Kekemelikte tedavi kavramını doğru anlamanın da çok önemli olduğunu belirten Şevval Cengizli, sözlerini şöyle tamamladı:
“Modern dil ve konuşma bilimi, kekemeliği tamamen ortadan kaldırmak yerine iletişim becerisini güçlendirmek, çocuğun (ya da yetişkinin) özgüvenini korumak ve konuşma akıcılığını doğal koşullarda sürdürülebilir hale getirmek hedefiyle ele alır.

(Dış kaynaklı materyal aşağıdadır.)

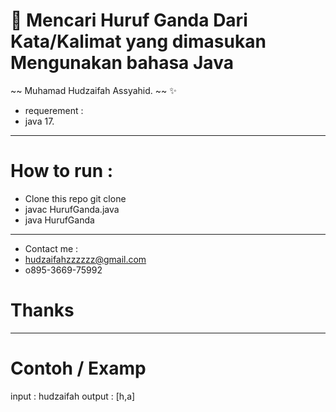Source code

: # 🔖 Mencari Huruf Ganda Dari Kata/Kalimat yang dimasukan Mengunakan bahasa Java 

~~ Muhamad Hudzaifah Assyahid. ~~ ✨
- requerement : 
- java 17.

___ 
# How to run :
- Clone this repo git clone
- javac HurufGanda.java
- java HurufGanda

---
- Contact me :
- hudzaifahzzzzzz@gmail.com
- o895-3669-75992

# Thanks

---
# Contoh / Examp

input : hudzaifah
output : [h,a]

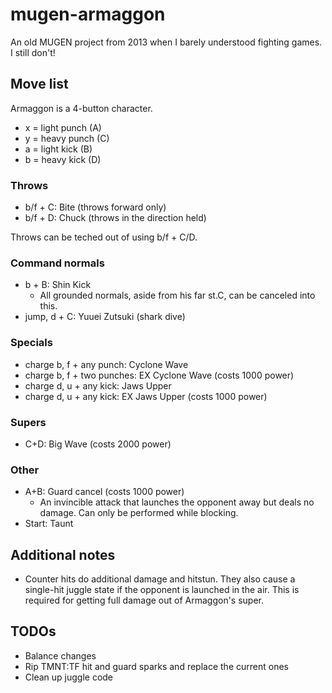 # mugen-armaggon
An old MUGEN project from 2013 when I barely understood fighting games. I still don't!

## Move list

Armaggon is a 4-button character.
- x = light punch (A)
- y = heavy punch (C)
- a = light kick (B)
- b = heavy kick (D)

### Throws
- b/f + C: Bite (throws forward only)
- b/f + D: Chuck (throws in the direction held)

Throws can be teched out of using b/f + C/D.

### Command normals
- b + B: Shin Kick
  - All grounded normals, aside from his far st.C, can be canceled into this.
- jump, d + C: Yuuei Zutsuki (shark dive)

### Specials
- charge b, f + any punch: Cyclone Wave
- charge b, f + two punches: EX Cyclone Wave (costs 1000 power)
- charge d, u + any kick: Jaws Upper
- charge d, u + any kick: EX Jaws Upper (costs 1000 power)

### Supers
- C+D: Big Wave (costs 2000 power)

### Other
- A+B: Guard cancel (costs 1000 power)
  - An invincible attack that launches the opponent away but deals no damage. Can only be performed while blocking.
- Start: Taunt

## Additional notes

- Counter hits do additional damage and hitstun. They also cause a single-hit
  juggle state if the opponent is launched in the air. This is required for
  getting full damage out of Armaggon's super.

## TODOs

- Balance changes
- Rip TMNT:TF hit and guard sparks and replace the current ones
- Clean up juggle code
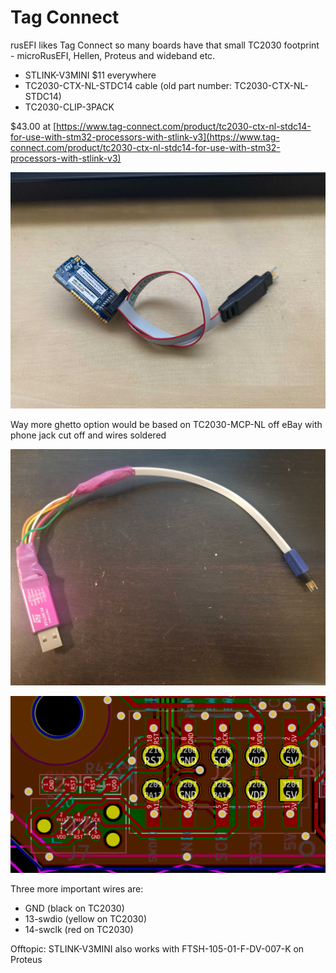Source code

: # Tag Connect

rusEFI likes Tag Connect so many boards have that small TC2030 footprint - microRusEFI, Hellen, Proteus and wideband etc.

* STLINK-V3MINI $11 everywhere
* TC2030-CTX-NL-STDC14 cable (old part number: TC2030-CTX-NL-STDC14)
* TC2030-CLIP-3PACK

$43.00 at [https://www.tag-connect.com/product/tc2030-ctx-nl-stdc14-for-use-with-stm32-processors-with-stlink-v3](https://www.tag-connect.com/product/tc2030-ctx-nl-stdc14-for-use-with-stm32-processors-with-stlink-v3)



![x](Images/tc2030-stlink-v3.jpg)

Way more ghetto option would be based on TC2030-MCP-NL off eBay with phone jack cut off and wires soldered

![x](Hardware/microRusEFI/TC2030_SWD.jpg)

![x](Hardware/tc2030.png)

Three more important wires are:

* GND (black on TC2030)
* 13-swdio (yellow on TC2030)
* 14-swclk (red on TC2030)

Offtopic:
STLINK-V3MINI also works with FTSH-105-01-F-DV-007-K on Proteus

Özellikle erken çocukluk döneminde başlayan müdahalelerde, beyin plastisitesi en yüksek seviyedeyken yapılan akıcılık şekillendirici terapiler çok yüksek başarı oranlarına sahiptir. Bu nedenle bugün dünyanın birçok ülkesinde yalnızca dil-konuşma terapistleri değil, pediatristler, aile hekimleri ve erken çocukluk eğitimi uzmanları da erken sevk sorumluluğu taşımaktadır. Güncel literatür, bütüncül modellerin en etkili sonuçları verdiğini göstermektedir. Örneğin sadece konuşmayı mekanik olarak düzeltmeye çalışan yaklaşımların bireyin duygusal yükünü gözden kaçırması durumunda, kısa vadeli olsa dahi uzun vadede geri dönüş riski oluşabilir. Bu nedenle günümüzde tedavi süreçleri fizyolojik (nefes, hız, ses), psikolojik (özgüven, kaygı, iletişim girişkenliği), çevresel (aile hızı, dinleme kültürü, öğretmen farkındalığı) boyutlarıyla birlikte yapılandırılmaktadır. Yanlış yaklaşım kekemeliği güçlendirir, doğru yaklaşımın ise terapi kadar güçlü bir terapi aracıdır”.